## What is expected
Quote every line of the material beneath this one.

## Exercise data
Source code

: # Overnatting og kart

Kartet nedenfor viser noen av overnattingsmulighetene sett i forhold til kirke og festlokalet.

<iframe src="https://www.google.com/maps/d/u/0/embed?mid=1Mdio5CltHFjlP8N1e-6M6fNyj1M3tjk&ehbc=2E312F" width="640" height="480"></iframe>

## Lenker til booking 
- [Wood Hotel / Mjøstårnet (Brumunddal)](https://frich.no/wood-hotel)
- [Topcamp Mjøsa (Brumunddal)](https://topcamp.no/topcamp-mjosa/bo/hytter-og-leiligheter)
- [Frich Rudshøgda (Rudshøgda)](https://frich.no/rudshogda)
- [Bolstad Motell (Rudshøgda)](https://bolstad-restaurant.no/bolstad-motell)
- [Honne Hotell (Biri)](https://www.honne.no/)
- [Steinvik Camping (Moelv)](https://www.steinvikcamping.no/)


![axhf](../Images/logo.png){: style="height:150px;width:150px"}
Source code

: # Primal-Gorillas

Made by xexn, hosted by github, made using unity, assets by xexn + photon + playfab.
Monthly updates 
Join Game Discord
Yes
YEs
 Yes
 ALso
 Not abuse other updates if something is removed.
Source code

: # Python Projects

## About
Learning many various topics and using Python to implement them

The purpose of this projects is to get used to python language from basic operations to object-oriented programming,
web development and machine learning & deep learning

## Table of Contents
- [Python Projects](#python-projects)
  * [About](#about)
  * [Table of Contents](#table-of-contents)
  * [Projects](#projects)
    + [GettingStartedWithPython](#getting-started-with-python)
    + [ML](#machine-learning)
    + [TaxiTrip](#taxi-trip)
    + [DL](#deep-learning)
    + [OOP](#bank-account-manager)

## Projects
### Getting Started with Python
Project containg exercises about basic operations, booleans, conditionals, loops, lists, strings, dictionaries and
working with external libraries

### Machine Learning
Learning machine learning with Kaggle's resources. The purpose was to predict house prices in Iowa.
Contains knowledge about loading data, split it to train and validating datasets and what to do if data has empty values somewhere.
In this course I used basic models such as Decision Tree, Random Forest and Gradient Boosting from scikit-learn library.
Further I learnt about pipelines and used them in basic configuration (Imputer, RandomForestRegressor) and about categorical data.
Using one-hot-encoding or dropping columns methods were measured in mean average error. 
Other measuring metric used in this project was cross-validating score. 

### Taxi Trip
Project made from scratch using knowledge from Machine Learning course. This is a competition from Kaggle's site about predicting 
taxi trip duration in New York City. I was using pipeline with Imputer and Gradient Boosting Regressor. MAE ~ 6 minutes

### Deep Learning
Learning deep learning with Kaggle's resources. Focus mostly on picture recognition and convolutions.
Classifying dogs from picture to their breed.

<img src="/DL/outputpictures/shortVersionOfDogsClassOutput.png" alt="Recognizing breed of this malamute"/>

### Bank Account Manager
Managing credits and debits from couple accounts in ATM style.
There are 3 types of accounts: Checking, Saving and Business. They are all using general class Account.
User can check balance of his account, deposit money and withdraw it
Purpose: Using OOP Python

## Answer section
Source code

: # Overnatting og kart

Kartet nedenfor viser noen av overnattingsmulighetene sett i forhold til kirke og festlokalet.

<iframe src="https://www.google.com/maps/d/u/0/embed?mid=1Mdio5CltHFjlP8N1e-6M6fNyj1M3tjk&ehbc=2E312F" width="640" height="480"></iframe>

## Lenker til booking 
- [Wood Hotel / Mjøstårnet (Brumunddal)](https://frich.no/wood-hotel)
- [Topcamp Mjøsa (Brumunddal)](https://topcamp.no/topcamp-mjosa/bo/hytter-og-leiligheter)
- [Frich Rudshøgda (Rudshøgda)](https://frich.no/rudshogda)
- [Bolstad Motell (Rudshøgda)](https://bolstad-restaurant.no/bolstad-motell)
- [Honne Hotell (Biri)](https://www.honne.no/)
- [Steinvik Camping (Moelv)](https://www.steinvikcamping.no/)


![axhf](../Images/logo.png){: style="height:150px;width:150px"}
Source code

: # Primal-Gorillas

Made by xexn, hosted by github, made using unity, assets by xexn + photon + playfab.
Monthly updates 
Join Game Discord
Yes
YEs
 Yes
 ALso
 Not abuse other updates if something is removed.
Source code

: # Python Projects

## About
Learning many various topics and using Python to implement them

The purpose of this projects is to get used to python language from basic operations to object-oriented programming,
web development and machine learning & deep learning

## Table of Contents
- [Python Projects](#python-projects)
  * [About](#about)
  * [Table of Contents](#table-of-contents)
  * [Projects](#projects)
    + [GettingStartedWithPython](#getting-started-with-python)
    + [ML](#machine-learning)
    + [TaxiTrip](#taxi-trip)
    + [DL](#deep-learning)
    + [OOP](#bank-account-manager)

## Projects
### Getting Started with Python
Project containg exercises about basic operations, booleans, conditionals, loops, lists, strings, dictionaries and
working with external libraries

### Machine Learning
Learning machine learning with Kaggle's resources. The purpose was to predict house prices in Iowa.
Contains knowledge about loading data, split it to train and validating datasets and what to do if data has empty values somewhere.
In this course I used basic models such as Decision Tree, Random Forest and Gradient Boosting from scikit-learn library.
Further I learnt about pipelines and used them in basic configuration (Imputer, RandomForestRegressor) and about categorical data.
Using one-hot-encoding or dropping columns methods were measured in mean average error. 
Other measuring metric used in this project was cross-validating score. 

### Taxi Trip
Project made from scratch using knowledge from Machine Learning course. This is a competition from Kaggle's site about predicting 
taxi trip duration in New York City. I was using pipeline with Imputer and Gradient Boosting Regressor. MAE ~ 6 minutes

### Deep Learning
Learning deep learning with Kaggle's resources. Focus mostly on picture recognition and convolutions.
Classifying dogs from picture to their breed.

<img src="/DL/outputpictures/shortVersionOfDogsClassOutput.png" alt="Recognizing breed of this malamute"/>

### Bank Account Manager
Managing credits and debits from couple accounts in ATM style.
There are 3 types of accounts: Checking, Saving and Business. They are all using general class Account.
User can check balance of his account, deposit money and withdraw it
Purpose: Using OOP Python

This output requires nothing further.